Texas abortion laws: Pandemic to now

Recently, one of the biggest controversies flooding American lawmakers offices has been the debate on abortion. In recent years and especially in the last many months, Texas has been passing bills that make it harder for a woman to get an abortion. Throughout the pandemic, as many were suffering from Covid-19, Texas was continuing to pass bills against abortions. If the most recent bills are approved by the House to become a law, it will be almost impossible for a woman to get an abortion in the state, and illegal for a doctor to perform one.

During February through May of last year, when most of the nation was in lockdown, Texas officials tried to ban abortions, their reason being to save equipment for the pandemic. Governor Greg Abbott ordered that all abortions that were not ¨medically necessary¨ were to come to a halt. This request went to the Supreme Court, as many abortion providers were furious with this new predicament. They believed this order was unconstitutional, and representatives from Planned Parenthood and the Center for Reproductive Rights argued the same point, trying to persuade lawmakers into at least continuing the pill to induce abortions.

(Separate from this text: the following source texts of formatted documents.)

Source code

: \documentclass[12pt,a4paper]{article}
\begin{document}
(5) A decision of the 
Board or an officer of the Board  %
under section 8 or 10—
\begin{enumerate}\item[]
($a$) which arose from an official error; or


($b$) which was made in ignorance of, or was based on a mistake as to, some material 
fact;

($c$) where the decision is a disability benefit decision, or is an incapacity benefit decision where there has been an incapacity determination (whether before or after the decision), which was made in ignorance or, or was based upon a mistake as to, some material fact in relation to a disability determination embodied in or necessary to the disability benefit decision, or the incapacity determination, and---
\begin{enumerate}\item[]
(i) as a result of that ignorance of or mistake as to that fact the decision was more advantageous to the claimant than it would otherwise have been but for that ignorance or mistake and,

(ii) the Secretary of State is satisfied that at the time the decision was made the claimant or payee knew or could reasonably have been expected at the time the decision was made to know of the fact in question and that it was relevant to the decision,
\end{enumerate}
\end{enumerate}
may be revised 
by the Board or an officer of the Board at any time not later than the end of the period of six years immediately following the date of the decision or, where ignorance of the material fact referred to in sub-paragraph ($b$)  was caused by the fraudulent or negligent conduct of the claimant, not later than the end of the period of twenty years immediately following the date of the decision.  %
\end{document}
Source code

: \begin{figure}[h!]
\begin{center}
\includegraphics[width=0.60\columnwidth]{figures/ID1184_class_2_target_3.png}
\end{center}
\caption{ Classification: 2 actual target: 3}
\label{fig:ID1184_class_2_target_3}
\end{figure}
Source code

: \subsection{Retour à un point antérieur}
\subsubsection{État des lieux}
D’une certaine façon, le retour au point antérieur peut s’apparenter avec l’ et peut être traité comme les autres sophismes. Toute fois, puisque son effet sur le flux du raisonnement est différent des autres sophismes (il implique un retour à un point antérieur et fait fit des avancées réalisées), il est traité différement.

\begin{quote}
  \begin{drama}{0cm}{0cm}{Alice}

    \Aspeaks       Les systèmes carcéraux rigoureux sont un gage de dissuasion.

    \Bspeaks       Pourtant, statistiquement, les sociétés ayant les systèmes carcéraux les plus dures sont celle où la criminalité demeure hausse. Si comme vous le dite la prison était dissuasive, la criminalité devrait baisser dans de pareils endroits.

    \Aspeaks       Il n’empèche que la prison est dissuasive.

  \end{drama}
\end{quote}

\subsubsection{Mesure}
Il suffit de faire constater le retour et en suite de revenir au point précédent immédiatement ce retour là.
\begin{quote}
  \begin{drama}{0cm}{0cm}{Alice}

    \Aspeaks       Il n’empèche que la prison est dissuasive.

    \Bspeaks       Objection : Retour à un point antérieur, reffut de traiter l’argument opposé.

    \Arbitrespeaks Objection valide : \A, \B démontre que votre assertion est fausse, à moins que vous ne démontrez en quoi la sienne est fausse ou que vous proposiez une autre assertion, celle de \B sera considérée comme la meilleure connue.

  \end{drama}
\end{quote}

At first, the majority of the Supreme Court decided to keep most of the Governor’s orders as long as there was actual reasoning regarding the pandemic and it wasn´t just an excuse to violate human rights. At this time, most women in Texas were getting abortions through pills that required no equipment. This caused many abortion providers to disagree with this order, as the pill was the only oral medication that was banned, even though it required no ¨protective equipment.¨  They stated that delaying a woman from getting an abortion was ridiculous, as it would mean that she would have to get it later on, possibly having to travel out of state to endure a much more invasive procedure.

In April of 2020, however, Texas officials abandoned their fight to include abortions in the list of medical procedures that were postponed due to the pandemic. Lawyers had argued that these lawmakers were using the pandemic to pursue their own political agenda.

That all took place during the spring of 2020, yet new bills are still being drafted today. As of late March 2021, five new bills were drafted restricting access to an abortion. These new orders include banning abortions after fetal heartbeats have been detected, with no exception for rape or incest, and allowing for any Texas citizen to sue an abortion provider. If the Supreme Court ruling on Roe vs. Wade, a 1973 court case protecting a pregnant woman´s freedom to have an abortion without excess government interference, is overturned, then nearly all abortions could be banned. Along with that, abortion providers risk being fined up to $100,000, when the fine for sexual assault is only $10,000.

Another bill waiting to be passed restricts how late a woman can get a pill-induced abortion, which actually goes against guidelines from the Food and Drug administration. Since almost 40% of Texas abortions performed are medication-induced, this law would greatly affect women trying to get an abortion.

With the potential passing of these laws, women and abortion providers in Texas are anxiously waiting for the outcome of these controversial bills–decisions that could affect their entire future.